South Texas Man Jailed After Using AI to ‘Nudify’ Scraped Photos of 30 Local Schoolchildren

South Texas Man Jailed After Using AI to ‘Nudify’  Scraped Photos of 30 Local Schoolchildren
Adan Covarrubias

CARRIZO SPRINGS, TX — A months-long cybercrime investigation has culminated in the arrest of a 31-year-old South Texas man accused of weaponizing artificial intelligence to scrape photos from public school pages and generate nearly 1,000 illicit images of local children.

Adan Covarrubias was arrested and booked into the Dimmit County Jail on Tuesday, May 19, 2026. He faces a first-degree felony charge of Possession of Computer-Generated Child Pornography, a prosecution made possible by Texas’s newly enacted Senate Bill 20.

School Profiles Scraped for AI Manipulation

The multi-agency investigation began to narrow its focus in April 2026, when agents with the FBI Del Rio resident agency secured consent to search and seize electronic devices at Covarrubias’s home in Carrizo Springs.

A comprehensive forensic triage of the seized digital evidence uncovered a staggering digital cache. Forensic analysts identified more than 900 images and videos containing fully AI-generated pornography depicting both prepubescent and pubescent children. Investigators also discovered a separate collection of non-AI-generated child pornography on the same hardware.

A deep dive into Covarrubias’s digital footprint revealed a predatory operational pattern.
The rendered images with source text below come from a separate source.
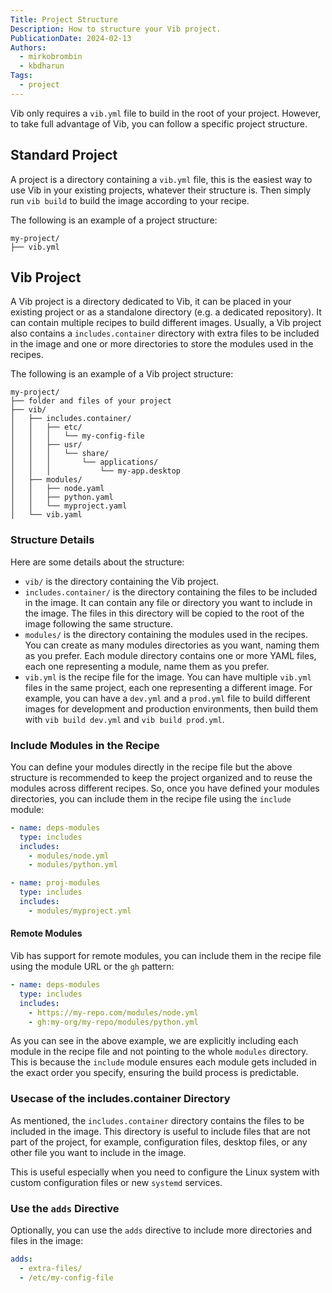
 ```yaml
---
Title: Project Structure
Description: How to structure your Vib project.
PublicationDate: 2024-02-13
Authors:
  - mirkobrombin
  - kbdharun
Tags:
  - project
---
```


Vib only requires a `vib.yml` file to build in the root of your project. However, to take full advantage of Vib, you can follow a specific project structure.

## Standard Project

A project is a directory containing a `vib.yml` file, this is the easiest way to use Vib in your existing projects, whatever their structure is. Then simply run `vib build` to build the image according to your recipe.

The following is an example of a project structure:

```plaintext
my-project/
├── vib.yml
```

## Vib Project

A Vib project is a directory dedicated to Vib, it can be placed in your existing project or as a standalone directory (e.g. a dedicated repository). It can contain multiple recipes to build different images. Usually, a Vib project also contains a `includes.container` directory with extra files to be included in the image and one or more directories to store the modules used in the recipes.

The following is an example of a Vib project structure:

```plaintext
my-project/
├── folder and files of your project
├── vib/
│   ├── includes.container/
│   │   ├── etc/
│   │   │   └── my-config-file
│   │   ├── usr/
│   │   │   └── share/
│   │   │       └── applications/
│   │   │           └── my-app.desktop
│   ├── modules/
│   │   ├── node.yaml
│   │   ├── python.yaml
│   │   └── myproject.yaml
│   └── vib.yaml
```

### Structure Details

Here are some details about the structure:

- `vib/` is the directory containing the Vib project.
- `includes.container/` is the directory containing the files to be included in the image. It can contain any file or directory you want to include in the image. The files in this directory will be copied to the root of the image following the same structure.
- `modules/` is the directory containing the modules used in the recipes. You can create as many modules directories as you want, naming them as you prefer. Each module directory contains one or more YAML files, each one representing a module, name them as you prefer.
- `vib.yml` is the recipe file for the image. You can have multiple `vib.yml` files in the same project, each one representing a different image. For example, you can have a `dev.yml` and a `prod.yml` file to build different images for development and production environments, then build them with `vib build dev.yml` and `vib build prod.yml`.

### Include Modules in the Recipe

You can define your modules directly in the recipe file but the above structure is recommended to keep the project organized and to reuse the modules across different recipes. So, once you have defined your modules directories, you can include them in the recipe file using the `include` module:

```yml
- name: deps-modules
  type: includes
  includes:
    - modules/node.yml
    - modules/python.yml

- name: proj-modules
  type: includes
  includes:
    - modules/myproject.yml
```

#### Remote Modules

Vib has support for remote modules, you can include them in the recipe file using the module URL or the `gh` pattern:

```yml
- name: deps-modules
  type: includes
  includes:
    - https://my-repo.com/modules/node.yml
    - gh:my-org/my-repo/modules/python.yml
```

As you can see in the above example, we are explicitly including each module in the recipe file and not pointing to the whole `modules` directory. This is because the `include` module ensures each module gets included in the exact order you specify, ensuring the build process is predictable.

### Usecase of the includes.container Directory

As mentioned, the `includes.container` directory contains the files to be included in the image. This directory is useful to include files that are not part of the project, for example, configuration files, desktop files, or any other file you want to include in the image.

This is useful especially when you need to configure the Linux system with custom configuration files or new `systemd` services.

### Use the `adds` Directive

Optionally, you can use the `adds` directive to include more directories and files in the image:

```yml
adds:
  - extra-files/
  - /etc/my-config-file
```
Law enforcement determined that he actively harvested clean source photographs from open-source, public directories and social media channels affiliated with South Texas schools. He then routed those local children’s photos through specialized AI tools designed to “nudify” the subjects. To date, task force investigators have positively identified approximately 30 local child victims whose likenesses were digitally exploited.

Leveraging New Laws Against New Tech

The first-degree felony charges against Covarrubias represent a major milestone under Senate Bill 20, a state law passed during the last legislative session specifically to close legal loopholes surrounding synthetic, AI-generated child exploitation material.

Texas Department of Public Safety (DPS) CID Chief Floyd Goodwin highlighted the shifting landscape faced by modern cyber investigators:

“With the accessibility and use of artificial intelligence technology becoming more prevalent in our modern world, we must remember that some will use these tools for evil. In Texas, we are fortunate to have new laws that help us hold those who harm our children accountable. As AI grows, cases like this one may too.”

Daniel Faith, Special Agent in Charge of the FBI’s San Antonio Field Office, reinforced the federal commitment to combating synthetic material, stating that offenders continue to leverage evolving tools to produce child sexual abuse material (CSAM). Faith commended the collaborative local effort required to identify the source of the synthetic media.

The highly technical, high-stakes investigation was managed via close coordination among the Texas DPS Criminal Investigations Division, the FBI, the Dimmit County Sheriff’s Office, and the Maverick County District Attorney’s Office. The FBI is actively leading and coordinating dedicated victim services to support the affected families and South Texas school communities identified in the evidence.

About Senate Bill 20

Passed and signed into law by Governor Greg Abbott last year, Senate Bill 20 created a new state jail felony offense for the possession or promotion of obscene visual material that appears to depict a child. SB 20 specifically targets visual depictions of minors in obscene activities, regardless of whether the depiction is of an actual child, a cartoon or animation or an image created using artificial intelligence or other computer software.